How was trench warfare on the Eastern Front different to that on the Western Front?

The two were similar in many ways, but there were some key differences. To start with, the Eastern Front covered a much larger area, with the Austro-Hungarian, German, and Russian armies fighting each other for three or four years. The trenches of the Eastern Front stretched from the Baltic to the Black Sea and covered a distance ranging from 800 miles to 1,500 miles.

The fighting on the Eastern Front, however, was just as brutal and the casualties were actually often higher there than on the Western Front. The trenches themselves were similar, but their sophistication depended on the terrain on which they were built. For instance, breastworks [hastily constructed fortifications built to breast height] were often located in marshy areas.

  • Read more about how trench warfare was fought in WW1

Another thing to note is that the Eastern Front was much colder during winter than the Western Front. Siberian winds would rush across the area, making life even more difficult for soldiers. Overall, it’s important that we remember the Eastern Front and not just focus on the Western Front; life there was just as bad.

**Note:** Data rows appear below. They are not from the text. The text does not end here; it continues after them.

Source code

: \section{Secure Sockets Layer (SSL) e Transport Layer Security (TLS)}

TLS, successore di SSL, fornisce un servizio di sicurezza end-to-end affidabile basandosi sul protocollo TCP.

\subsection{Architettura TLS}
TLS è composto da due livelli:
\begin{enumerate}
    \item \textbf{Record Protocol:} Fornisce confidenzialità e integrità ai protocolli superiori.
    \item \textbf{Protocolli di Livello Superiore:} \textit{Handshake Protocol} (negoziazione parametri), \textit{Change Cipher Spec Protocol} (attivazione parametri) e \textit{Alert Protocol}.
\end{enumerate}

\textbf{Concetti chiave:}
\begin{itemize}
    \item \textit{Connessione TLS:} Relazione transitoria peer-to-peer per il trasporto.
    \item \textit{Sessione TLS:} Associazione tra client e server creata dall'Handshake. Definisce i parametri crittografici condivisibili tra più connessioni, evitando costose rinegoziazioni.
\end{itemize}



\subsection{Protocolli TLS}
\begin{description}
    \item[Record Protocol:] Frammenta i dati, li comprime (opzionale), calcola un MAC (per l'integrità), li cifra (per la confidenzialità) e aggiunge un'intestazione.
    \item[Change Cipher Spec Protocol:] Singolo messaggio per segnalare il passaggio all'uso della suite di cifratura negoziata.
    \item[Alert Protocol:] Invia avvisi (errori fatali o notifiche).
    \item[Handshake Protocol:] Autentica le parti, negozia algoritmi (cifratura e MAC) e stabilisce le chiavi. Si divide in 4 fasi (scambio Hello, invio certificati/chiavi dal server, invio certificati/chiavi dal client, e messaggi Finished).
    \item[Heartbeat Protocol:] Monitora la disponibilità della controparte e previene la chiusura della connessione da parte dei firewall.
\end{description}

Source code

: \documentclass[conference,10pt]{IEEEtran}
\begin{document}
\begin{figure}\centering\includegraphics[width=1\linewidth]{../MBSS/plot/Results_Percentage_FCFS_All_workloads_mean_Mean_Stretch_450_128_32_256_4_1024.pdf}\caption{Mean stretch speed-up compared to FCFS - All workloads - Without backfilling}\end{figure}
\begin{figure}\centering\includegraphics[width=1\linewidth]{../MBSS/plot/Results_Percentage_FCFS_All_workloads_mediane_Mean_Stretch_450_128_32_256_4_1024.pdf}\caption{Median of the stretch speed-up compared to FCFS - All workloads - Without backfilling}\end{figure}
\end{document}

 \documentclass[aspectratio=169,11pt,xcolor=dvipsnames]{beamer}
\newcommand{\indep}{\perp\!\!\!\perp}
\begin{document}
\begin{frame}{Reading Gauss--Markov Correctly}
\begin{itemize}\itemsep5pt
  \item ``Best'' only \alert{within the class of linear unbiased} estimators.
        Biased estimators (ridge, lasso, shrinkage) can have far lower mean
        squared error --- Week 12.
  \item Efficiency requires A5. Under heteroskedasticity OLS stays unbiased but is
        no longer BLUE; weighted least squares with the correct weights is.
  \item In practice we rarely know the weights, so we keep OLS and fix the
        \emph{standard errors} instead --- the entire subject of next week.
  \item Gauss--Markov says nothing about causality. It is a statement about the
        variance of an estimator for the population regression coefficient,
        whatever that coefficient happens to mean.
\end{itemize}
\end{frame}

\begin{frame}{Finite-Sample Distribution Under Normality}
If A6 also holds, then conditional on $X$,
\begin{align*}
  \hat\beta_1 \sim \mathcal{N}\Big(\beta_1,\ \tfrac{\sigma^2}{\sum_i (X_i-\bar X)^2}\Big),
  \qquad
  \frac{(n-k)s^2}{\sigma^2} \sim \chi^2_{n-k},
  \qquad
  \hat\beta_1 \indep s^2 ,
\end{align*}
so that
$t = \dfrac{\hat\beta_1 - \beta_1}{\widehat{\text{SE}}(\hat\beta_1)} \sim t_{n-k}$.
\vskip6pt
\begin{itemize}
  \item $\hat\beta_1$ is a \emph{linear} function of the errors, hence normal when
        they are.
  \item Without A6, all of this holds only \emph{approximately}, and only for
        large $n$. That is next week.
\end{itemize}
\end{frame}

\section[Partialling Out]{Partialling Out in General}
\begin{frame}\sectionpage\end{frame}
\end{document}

Who was stationed in the trenches?

Everyone who was in the army – other than women – and in a fighting unit was stationed in the trenches at some point. The British had a system where battalions were rotated constantly, so soldiers would spend a maximum of two or three days on the front line before going back to the support or reserve lines, and then on to rest. This preserved morale and gave soldiers something to look forward to.

Indian soldiers serving in WWI

The Germans and French did not have such an organised system, so soldiers often spent longer on the front line. And of course, behind the fighting battalions were other essential groups such as Britain’s Army Service Corps, who provided food and supplies, artillery, and people working in the camps and railways.

What role did empire troops play on the front line?

The role of the empire troops during World War I was a crucial one. The Indian Army, which included soldiers from India, Bangladesh and Pakistan, made the biggest contribution in terms of numbers. Many Indian soldiers served on the Western Front, with two corps – some 30,000– 50,000 men – arriving in October 1914, just in time to aid the British Army. They proved to be good fighting men and really saved the day. Their contribution was immense, and many of the soldiers were later sent away to serve in Palestine and Mesopotamia, where they formed the backbone of the force. Both of those campaigns were ultimately successful.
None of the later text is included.